__What is required__
Repeat the entries below exactly as they appear, with no pictures.

__Dataset excerpts__
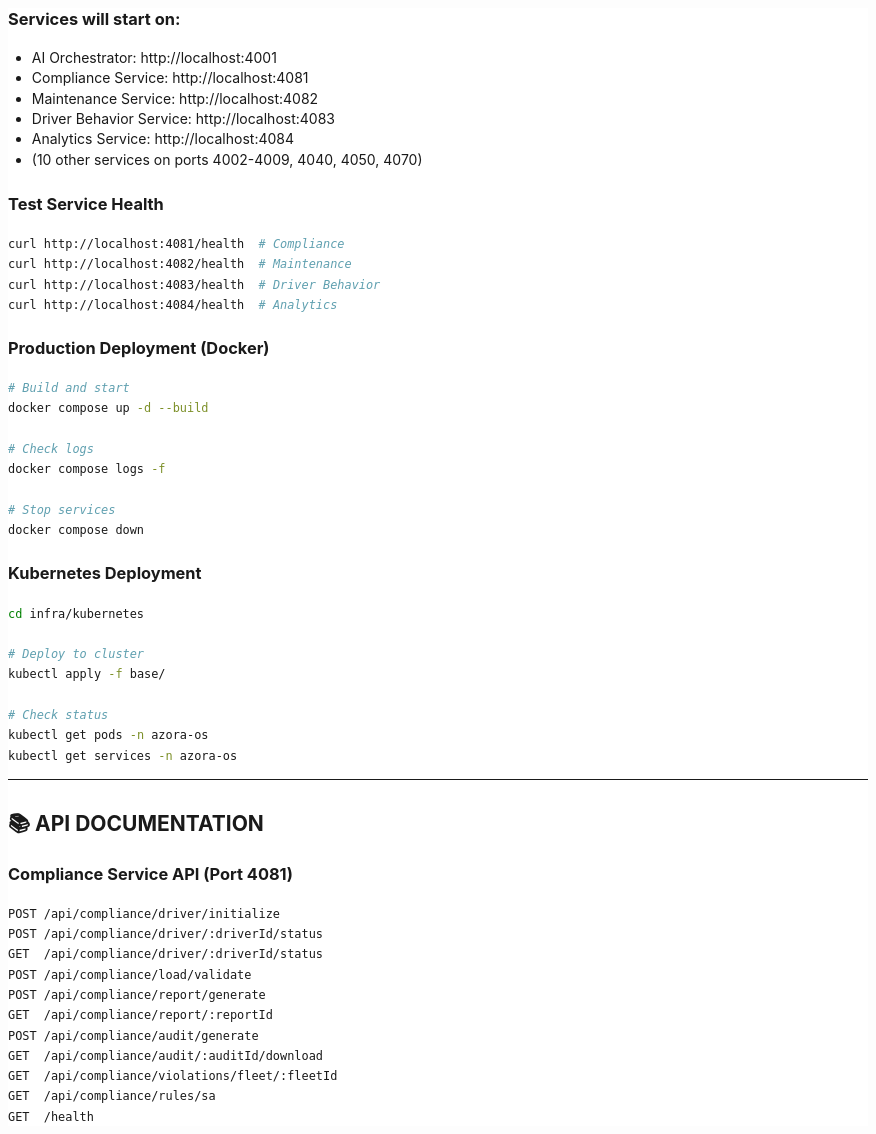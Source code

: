 ### **Services will start on:**
- AI Orchestrator: http://localhost:4001
- Compliance Service: http://localhost:4081
- Maintenance Service: http://localhost:4082
- Driver Behavior Service: http://localhost:4083
- Analytics Service: http://localhost:4084
- (10 other services on ports 4002-4009, 4040, 4050, 4070)

### **Test Service Health**

```bash
curl http://localhost:4081/health  # Compliance
curl http://localhost:4082/health  # Maintenance
curl http://localhost:4083/health  # Driver Behavior
curl http://localhost:4084/health  # Analytics
```

### **Production Deployment (Docker)**

```bash
# Build and start
docker compose up -d --build

# Check logs
docker compose logs -f

# Stop services
docker compose down
```

### **Kubernetes Deployment**

```bash
cd infra/kubernetes

# Deploy to cluster
kubectl apply -f base/

# Check status
kubectl get pods -n azora-os
kubectl get services -n azora-os
```

---

## 📚 API DOCUMENTATION

### **Compliance Service API** (Port 4081)

```http
POST /api/compliance/driver/initialize
POST /api/compliance/driver/:driverId/status
GET  /api/compliance/driver/:driverId/status
POST /api/compliance/load/validate
POST /api/compliance/report/generate
GET  /api/compliance/report/:reportId
POST /api/compliance/audit/generate
GET  /api/compliance/audit/:auditId/download
GET  /api/compliance/violations/fleet/:fleetId
GET  /api/compliance/rules/sa
GET  /health
```
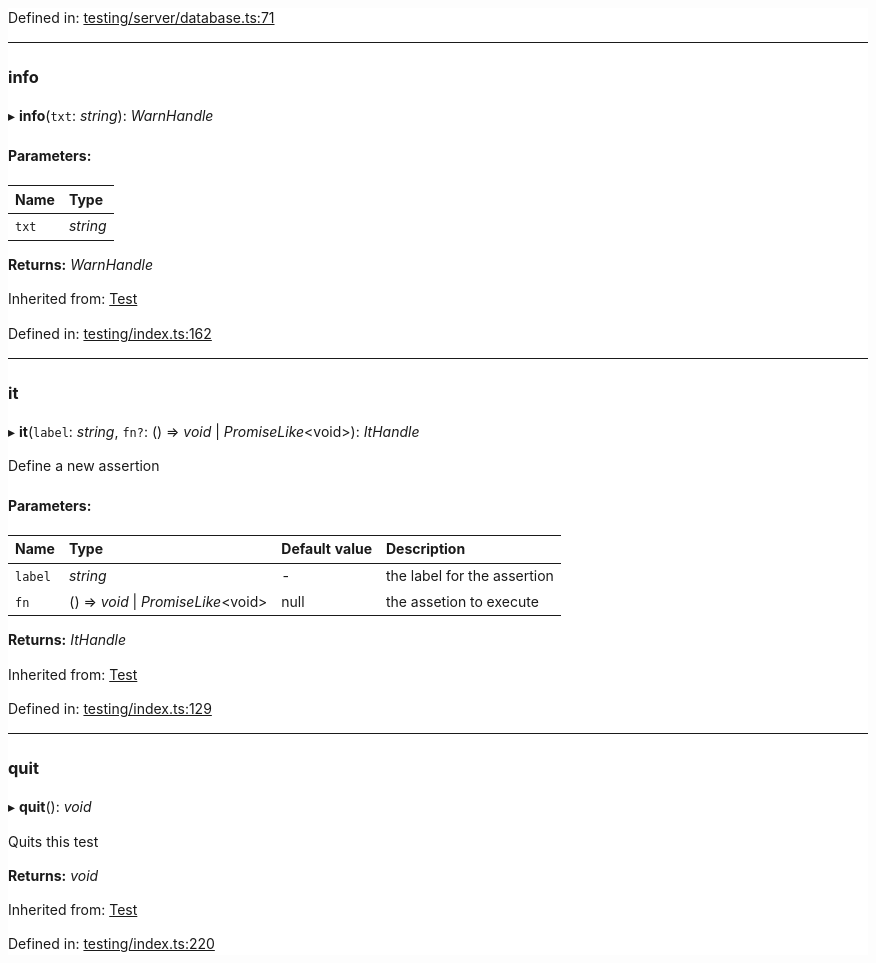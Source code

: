 Defined in: [testing/server/database.ts:71](https://github.com/onzag/itemize/blob/55e63f2c/testing/server/database.ts#L71)

___

### info

▸ **info**(`txt`: *string*): *WarnHandle*

#### Parameters:

Name | Type |
:------ | :------ |
`txt` | *string* |

**Returns:** *WarnHandle*

Inherited from: [Test](testing.test.md)

Defined in: [testing/index.ts:162](https://github.com/onzag/itemize/blob/55e63f2c/testing/index.ts#L162)

___

### it

▸ **it**(`label`: *string*, `fn?`: () => *void* \| *PromiseLike*<void\>): *ItHandle*

Define a new assertion

#### Parameters:

Name | Type | Default value | Description |
:------ | :------ | :------ | :------ |
`label` | *string* | - | the label for the assertion   |
`fn` | () => *void* \| *PromiseLike*<void\> | null | the assetion to execute    |

**Returns:** *ItHandle*

Inherited from: [Test](testing.test.md)

Defined in: [testing/index.ts:129](https://github.com/onzag/itemize/blob/55e63f2c/testing/index.ts#L129)

___

### quit

▸ **quit**(): *void*

Quits this test

**Returns:** *void*

Inherited from: [Test](testing.test.md)

Defined in: [testing/index.ts:220](https://github.com/onzag/itemize/blob/55e63f2c/testing/index.ts#L220)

__Exercise output__
Source code

: ### **Services will start on:**
- AI Orchestrator: http://localhost:4001
- Compliance Service: http://localhost:4081
- Maintenance Service: http://localhost:4082
- Driver Behavior Service: http://localhost:4083
- Analytics Service: http://localhost:4084
- (10 other services on ports 4002-4009, 4040, 4050, 4070)

### **Test Service Health**

```bash
curl http://localhost:4081/health  # Compliance
curl http://localhost:4082/health  # Maintenance
curl http://localhost:4083/health  # Driver Behavior
curl http://localhost:4084/health  # Analytics
```

### **Production Deployment (Docker)**

```bash
# Build and start
docker compose up -d --build

# Check logs
docker compose logs -f

# Stop services
docker compose down
```

### **Kubernetes Deployment**

```bash
cd infra/kubernetes

# Deploy to cluster
kubectl apply -f base/

# Check status
kubectl get pods -n azora-os
kubectl get services -n azora-os
```

---

## 📚 API DOCUMENTATION

### **Compliance Service API** (Port 4081)

```http
POST /api/compliance/driver/initialize
POST /api/compliance/driver/:driverId/status
GET  /api/compliance/driver/:driverId/status
POST /api/compliance/load/validate
POST /api/compliance/report/generate
GET  /api/compliance/report/:reportId
POST /api/compliance/audit/generate
GET  /api/compliance/audit/:auditId/download
GET  /api/compliance/violations/fleet/:fleetId
GET  /api/compliance/rules/sa
GET  /health
```
Source code

: Defined in: [testing/server/database.ts:71](https://github.com/onzag/itemize/blob/55e63f2c/testing/server/database.ts#L71)

___

### info

▸ **info**(`txt`: *string*): *WarnHandle*

#### Parameters:

Name | Type |
:------ | :------ |
`txt` | *string* |

**Returns:** *WarnHandle*

Inherited from: [Test](testing.test.md)

Defined in: [testing/index.ts:162](https://github.com/onzag/itemize/blob/55e63f2c/testing/index.ts#L162)

___

### it

▸ **it**(`label`: *string*, `fn?`: () => *void* \| *PromiseLike*<void\>): *ItHandle*

Define a new assertion

#### Parameters:

Name | Type | Default value | Description |
:------ | :------ | :------ | :------ |
`label` | *string* | - | the label for the assertion   |
`fn` | () => *void* \| *PromiseLike*<void\> | null | the assetion to execute    |

**Returns:** *ItHandle*

Inherited from: [Test](testing.test.md)

Defined in: [testing/index.ts:129](https://github.com/onzag/itemize/blob/55e63f2c/testing/index.ts#L129)

___

### quit

▸ **quit**(): *void*

Quits this test

**Returns:** *void*

Inherited from: [Test](testing.test.md)

Defined in: [testing/index.ts:220](https://github.com/onzag/itemize/blob/55e63f2c/testing/index.ts#L220)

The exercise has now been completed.